**AIM OF THE EXERCISE:**
Please copy out every line of the listing below in which the word "record" appears.

**MATERIAL TO PROCESS:**
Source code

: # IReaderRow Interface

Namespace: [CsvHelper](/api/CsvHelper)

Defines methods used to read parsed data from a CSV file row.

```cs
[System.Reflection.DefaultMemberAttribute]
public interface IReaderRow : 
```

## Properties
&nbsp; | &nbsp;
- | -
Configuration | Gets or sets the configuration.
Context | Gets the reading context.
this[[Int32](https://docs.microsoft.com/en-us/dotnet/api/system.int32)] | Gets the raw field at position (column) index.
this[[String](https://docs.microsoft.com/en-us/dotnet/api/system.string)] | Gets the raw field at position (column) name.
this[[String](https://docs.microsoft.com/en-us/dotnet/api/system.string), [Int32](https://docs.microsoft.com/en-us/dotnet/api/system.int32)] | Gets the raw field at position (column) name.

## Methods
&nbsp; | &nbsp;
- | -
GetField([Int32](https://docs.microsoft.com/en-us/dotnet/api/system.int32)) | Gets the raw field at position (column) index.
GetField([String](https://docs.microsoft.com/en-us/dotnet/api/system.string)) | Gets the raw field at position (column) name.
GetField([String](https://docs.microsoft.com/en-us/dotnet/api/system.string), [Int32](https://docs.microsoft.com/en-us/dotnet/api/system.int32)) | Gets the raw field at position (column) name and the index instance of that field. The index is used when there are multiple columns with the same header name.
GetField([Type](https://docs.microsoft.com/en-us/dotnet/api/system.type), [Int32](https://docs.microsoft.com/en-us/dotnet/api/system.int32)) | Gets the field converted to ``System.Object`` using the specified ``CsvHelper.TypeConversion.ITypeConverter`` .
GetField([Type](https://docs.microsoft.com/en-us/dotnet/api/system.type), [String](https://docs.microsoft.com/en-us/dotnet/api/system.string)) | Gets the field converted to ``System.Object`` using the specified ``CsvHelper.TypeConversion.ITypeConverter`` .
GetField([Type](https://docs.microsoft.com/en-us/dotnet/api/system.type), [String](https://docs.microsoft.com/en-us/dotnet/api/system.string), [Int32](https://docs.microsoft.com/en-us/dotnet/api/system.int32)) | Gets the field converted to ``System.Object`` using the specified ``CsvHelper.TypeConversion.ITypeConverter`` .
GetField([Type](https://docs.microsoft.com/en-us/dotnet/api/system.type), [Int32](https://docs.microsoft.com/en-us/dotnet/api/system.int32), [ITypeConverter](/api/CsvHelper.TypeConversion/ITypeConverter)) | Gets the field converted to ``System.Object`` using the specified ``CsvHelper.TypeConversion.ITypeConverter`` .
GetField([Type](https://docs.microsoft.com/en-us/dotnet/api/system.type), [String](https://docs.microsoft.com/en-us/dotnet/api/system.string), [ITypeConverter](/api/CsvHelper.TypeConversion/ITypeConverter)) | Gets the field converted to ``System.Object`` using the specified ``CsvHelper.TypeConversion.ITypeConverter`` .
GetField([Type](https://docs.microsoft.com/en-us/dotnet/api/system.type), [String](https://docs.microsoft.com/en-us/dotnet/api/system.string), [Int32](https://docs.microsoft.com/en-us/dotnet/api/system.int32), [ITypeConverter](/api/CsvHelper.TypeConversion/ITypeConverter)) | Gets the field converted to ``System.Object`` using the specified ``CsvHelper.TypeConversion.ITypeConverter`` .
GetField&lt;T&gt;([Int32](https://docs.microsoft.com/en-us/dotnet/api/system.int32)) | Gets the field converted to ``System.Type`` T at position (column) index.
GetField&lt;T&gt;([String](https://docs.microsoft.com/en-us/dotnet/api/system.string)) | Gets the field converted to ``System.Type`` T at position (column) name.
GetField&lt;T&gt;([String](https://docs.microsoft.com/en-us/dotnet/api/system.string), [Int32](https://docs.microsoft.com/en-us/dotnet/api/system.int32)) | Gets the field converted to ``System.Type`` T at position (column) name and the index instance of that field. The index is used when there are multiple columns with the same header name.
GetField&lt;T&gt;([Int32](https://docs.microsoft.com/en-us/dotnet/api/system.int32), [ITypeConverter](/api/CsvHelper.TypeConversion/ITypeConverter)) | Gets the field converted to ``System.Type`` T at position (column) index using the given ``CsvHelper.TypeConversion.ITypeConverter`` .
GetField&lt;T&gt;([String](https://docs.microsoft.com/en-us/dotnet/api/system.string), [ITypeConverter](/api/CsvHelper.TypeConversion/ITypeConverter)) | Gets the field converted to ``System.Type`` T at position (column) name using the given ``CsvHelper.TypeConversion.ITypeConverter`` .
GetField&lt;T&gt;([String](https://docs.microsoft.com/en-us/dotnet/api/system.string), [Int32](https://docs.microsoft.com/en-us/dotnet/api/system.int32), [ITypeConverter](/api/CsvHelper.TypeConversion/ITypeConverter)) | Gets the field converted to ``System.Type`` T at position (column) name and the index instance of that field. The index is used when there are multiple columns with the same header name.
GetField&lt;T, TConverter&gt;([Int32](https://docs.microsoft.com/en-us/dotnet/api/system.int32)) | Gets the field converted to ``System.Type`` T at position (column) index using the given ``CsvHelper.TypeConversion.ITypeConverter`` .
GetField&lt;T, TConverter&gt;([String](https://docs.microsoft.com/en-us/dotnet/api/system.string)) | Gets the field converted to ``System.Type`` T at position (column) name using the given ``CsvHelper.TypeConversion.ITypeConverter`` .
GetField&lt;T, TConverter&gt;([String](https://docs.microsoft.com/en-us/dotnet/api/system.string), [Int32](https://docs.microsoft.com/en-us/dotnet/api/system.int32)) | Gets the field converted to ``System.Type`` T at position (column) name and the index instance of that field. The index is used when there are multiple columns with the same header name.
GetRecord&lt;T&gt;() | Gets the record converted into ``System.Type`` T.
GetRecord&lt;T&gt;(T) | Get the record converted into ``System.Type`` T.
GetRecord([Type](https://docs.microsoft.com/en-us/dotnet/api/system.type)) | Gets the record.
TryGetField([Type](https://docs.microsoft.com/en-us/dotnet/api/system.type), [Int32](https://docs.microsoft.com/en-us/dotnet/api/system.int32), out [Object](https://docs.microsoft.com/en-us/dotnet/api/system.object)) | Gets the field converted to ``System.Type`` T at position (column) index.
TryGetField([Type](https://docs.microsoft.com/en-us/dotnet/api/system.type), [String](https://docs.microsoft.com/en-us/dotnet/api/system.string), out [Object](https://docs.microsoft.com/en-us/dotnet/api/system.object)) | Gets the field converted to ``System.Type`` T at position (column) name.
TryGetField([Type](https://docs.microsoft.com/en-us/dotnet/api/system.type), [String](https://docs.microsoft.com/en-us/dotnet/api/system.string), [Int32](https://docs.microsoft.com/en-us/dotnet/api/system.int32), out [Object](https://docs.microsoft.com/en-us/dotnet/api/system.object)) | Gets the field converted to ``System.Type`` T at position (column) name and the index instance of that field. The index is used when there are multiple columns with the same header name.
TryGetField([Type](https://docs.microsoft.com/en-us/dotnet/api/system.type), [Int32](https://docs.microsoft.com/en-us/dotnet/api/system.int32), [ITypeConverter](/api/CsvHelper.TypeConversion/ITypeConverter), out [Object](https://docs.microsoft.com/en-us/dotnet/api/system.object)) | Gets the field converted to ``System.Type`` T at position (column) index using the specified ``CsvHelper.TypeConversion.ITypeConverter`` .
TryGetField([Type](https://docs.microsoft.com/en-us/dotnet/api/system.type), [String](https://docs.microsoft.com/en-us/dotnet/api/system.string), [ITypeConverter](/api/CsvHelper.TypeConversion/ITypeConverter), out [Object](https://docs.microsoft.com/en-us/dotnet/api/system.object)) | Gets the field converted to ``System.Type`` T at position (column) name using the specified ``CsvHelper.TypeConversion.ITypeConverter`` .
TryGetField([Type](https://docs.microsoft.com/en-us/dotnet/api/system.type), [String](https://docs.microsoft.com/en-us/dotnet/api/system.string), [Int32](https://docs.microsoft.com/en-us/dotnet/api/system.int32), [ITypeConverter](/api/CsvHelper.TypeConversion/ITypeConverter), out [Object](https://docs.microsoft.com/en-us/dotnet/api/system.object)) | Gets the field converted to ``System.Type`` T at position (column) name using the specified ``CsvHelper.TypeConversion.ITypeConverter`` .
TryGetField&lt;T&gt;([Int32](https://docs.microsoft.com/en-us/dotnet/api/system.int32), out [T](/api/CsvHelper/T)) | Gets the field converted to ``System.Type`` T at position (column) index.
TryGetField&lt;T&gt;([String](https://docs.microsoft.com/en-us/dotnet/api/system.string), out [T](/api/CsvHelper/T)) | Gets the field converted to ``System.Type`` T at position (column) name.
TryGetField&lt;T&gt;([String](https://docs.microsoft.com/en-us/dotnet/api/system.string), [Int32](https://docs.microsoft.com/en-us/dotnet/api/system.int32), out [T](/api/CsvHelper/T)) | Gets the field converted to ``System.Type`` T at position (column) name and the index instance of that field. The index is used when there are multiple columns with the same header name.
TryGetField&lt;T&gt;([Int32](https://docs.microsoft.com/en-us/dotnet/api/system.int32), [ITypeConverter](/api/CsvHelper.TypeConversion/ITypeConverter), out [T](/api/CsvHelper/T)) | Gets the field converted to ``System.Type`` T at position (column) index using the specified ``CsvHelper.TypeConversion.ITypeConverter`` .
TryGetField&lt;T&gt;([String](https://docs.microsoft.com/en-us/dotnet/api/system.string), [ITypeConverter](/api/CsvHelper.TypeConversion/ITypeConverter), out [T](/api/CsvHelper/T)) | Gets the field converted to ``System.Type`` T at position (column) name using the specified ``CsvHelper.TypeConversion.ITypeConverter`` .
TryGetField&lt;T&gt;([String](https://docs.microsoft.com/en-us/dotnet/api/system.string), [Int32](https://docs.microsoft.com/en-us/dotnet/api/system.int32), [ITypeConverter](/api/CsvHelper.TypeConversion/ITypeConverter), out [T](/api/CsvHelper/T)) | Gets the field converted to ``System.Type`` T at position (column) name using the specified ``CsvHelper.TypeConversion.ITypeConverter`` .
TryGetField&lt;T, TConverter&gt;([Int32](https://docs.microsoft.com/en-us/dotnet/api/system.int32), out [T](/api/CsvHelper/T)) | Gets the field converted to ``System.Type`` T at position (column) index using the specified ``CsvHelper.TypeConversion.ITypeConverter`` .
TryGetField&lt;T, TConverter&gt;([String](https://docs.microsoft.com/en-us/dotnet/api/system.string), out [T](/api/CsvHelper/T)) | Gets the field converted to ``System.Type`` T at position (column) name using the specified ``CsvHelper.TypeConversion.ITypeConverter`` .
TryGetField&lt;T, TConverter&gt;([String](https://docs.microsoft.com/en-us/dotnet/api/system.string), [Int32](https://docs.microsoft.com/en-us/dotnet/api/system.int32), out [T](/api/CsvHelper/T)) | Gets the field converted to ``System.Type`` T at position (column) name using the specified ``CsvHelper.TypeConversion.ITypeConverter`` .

**EXERCISE OUTPUT:**
GetRecord&lt;T&gt;() | Gets the record converted into ``System.Type`` T.
GetRecord&lt;T&gt;(T) | Get the record converted into ``System.Type`` T.
GetRecord([Type](https://docs.microsoft.com/en-us/dotnet/api/system.type)) | Gets the record.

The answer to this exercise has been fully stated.